■ Work instructions:
Among the entries below, one stretch runs from the line that contains "Instead of choosing" through the line that contains "to resource constraints.". Repeat that stretch exactly, ends included, and only that.

[Opening Extracted records section]

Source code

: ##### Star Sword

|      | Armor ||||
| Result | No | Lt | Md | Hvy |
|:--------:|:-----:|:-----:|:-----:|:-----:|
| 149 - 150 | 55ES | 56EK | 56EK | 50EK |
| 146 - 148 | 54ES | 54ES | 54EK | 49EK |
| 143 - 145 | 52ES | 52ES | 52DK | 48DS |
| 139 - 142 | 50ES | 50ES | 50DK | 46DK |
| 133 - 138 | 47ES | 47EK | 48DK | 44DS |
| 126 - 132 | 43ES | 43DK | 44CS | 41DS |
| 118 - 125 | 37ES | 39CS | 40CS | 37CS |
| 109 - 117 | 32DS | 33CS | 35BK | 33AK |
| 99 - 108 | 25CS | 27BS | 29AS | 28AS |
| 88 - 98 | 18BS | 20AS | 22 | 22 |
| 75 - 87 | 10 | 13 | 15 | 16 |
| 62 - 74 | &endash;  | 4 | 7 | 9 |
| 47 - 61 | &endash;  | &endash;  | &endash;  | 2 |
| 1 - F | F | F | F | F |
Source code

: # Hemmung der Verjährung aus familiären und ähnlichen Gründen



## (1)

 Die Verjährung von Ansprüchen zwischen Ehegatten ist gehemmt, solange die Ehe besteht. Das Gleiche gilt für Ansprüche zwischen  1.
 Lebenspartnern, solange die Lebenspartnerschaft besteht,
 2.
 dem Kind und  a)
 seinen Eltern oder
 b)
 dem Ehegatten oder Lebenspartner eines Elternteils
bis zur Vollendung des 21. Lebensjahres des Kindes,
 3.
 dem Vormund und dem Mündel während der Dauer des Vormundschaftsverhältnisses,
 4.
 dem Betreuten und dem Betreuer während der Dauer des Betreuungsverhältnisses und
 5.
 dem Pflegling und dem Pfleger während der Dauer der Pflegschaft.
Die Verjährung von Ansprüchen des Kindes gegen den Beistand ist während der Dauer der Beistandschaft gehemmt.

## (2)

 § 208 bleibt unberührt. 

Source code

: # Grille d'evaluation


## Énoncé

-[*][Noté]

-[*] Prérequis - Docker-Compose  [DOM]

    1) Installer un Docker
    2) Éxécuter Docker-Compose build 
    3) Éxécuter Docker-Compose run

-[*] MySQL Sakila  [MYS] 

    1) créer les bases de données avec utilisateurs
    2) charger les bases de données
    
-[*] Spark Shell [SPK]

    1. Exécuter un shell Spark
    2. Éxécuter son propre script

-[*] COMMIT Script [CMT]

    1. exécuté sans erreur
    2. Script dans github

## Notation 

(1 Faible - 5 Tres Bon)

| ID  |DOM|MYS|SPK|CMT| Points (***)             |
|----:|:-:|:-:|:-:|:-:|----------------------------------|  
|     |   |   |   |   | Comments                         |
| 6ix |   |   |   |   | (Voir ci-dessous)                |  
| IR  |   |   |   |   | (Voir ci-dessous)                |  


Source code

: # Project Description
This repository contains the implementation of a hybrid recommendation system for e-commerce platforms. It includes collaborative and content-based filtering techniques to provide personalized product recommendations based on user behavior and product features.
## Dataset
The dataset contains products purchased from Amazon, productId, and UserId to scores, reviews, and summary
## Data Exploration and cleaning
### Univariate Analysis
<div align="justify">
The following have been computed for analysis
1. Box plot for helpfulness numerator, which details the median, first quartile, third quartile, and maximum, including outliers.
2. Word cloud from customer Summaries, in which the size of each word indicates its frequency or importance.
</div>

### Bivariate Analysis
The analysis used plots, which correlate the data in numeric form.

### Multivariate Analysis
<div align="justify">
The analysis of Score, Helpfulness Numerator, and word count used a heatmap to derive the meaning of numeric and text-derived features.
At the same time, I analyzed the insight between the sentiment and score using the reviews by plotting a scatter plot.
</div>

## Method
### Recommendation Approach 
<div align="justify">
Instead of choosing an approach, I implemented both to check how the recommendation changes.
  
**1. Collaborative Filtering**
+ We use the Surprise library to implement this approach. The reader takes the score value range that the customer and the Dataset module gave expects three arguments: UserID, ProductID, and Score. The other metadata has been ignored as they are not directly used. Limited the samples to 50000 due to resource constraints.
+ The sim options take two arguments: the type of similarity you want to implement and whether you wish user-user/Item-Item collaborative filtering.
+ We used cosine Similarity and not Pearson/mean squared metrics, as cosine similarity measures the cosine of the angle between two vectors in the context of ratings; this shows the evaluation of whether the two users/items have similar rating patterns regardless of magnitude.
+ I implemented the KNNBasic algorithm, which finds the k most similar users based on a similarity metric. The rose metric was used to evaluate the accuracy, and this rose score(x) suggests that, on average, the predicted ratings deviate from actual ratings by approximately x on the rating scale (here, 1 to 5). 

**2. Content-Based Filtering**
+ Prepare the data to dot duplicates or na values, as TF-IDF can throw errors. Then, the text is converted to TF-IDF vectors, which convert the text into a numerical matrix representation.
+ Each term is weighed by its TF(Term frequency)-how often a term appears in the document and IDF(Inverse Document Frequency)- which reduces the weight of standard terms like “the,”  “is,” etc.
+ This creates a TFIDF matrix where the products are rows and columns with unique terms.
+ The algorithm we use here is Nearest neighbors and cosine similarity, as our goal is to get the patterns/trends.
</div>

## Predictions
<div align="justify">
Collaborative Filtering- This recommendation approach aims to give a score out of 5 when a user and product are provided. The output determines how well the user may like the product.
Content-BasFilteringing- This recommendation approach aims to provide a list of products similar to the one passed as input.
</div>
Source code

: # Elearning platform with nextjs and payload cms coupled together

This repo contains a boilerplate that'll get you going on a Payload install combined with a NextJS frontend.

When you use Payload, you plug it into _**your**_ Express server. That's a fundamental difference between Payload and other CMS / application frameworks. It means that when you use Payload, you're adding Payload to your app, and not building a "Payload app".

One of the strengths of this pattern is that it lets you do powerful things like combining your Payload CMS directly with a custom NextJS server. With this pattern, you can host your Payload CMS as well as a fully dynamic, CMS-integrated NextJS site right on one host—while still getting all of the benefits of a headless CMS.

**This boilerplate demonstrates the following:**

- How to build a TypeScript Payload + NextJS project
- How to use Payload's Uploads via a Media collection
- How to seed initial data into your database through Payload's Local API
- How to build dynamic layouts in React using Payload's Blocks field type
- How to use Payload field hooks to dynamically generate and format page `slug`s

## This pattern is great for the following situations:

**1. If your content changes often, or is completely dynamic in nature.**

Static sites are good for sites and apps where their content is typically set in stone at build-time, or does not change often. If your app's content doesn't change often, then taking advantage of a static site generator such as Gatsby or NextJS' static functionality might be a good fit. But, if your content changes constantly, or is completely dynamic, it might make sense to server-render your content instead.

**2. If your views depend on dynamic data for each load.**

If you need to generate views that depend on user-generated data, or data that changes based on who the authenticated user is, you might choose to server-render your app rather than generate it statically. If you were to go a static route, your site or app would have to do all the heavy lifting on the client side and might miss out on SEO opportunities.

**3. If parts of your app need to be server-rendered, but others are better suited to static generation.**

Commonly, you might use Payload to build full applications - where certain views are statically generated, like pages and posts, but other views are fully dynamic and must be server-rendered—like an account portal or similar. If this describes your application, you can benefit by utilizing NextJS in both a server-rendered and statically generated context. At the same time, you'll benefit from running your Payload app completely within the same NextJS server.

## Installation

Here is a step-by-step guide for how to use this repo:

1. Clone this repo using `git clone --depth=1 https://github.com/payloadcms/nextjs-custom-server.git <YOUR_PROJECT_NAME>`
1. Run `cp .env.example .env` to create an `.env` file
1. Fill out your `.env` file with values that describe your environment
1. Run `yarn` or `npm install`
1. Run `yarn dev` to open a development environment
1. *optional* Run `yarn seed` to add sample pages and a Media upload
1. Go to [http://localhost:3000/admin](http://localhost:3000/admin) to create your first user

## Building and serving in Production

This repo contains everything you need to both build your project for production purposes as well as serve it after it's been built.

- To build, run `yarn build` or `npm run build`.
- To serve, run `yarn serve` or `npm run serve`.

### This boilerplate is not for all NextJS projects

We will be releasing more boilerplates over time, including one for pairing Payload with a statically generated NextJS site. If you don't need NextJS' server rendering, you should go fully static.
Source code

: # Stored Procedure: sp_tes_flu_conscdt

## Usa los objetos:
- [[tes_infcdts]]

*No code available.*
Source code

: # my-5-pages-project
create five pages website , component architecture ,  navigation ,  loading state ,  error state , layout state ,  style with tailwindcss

[Closing Extracted records section]

■ Result of this exercise:
Instead of choosing an approach, I implemented both to check how the recommendation changes.
  
**1. Collaborative Filtering**
+ We use the Surprise library to implement this approach. The reader takes the score value range that the customer and the Dataset module gave expects three arguments: UserID, ProductID, and Score. The other metadata has been ignored as they are not directly used. Limited the samples to 50000 due to resource constraints.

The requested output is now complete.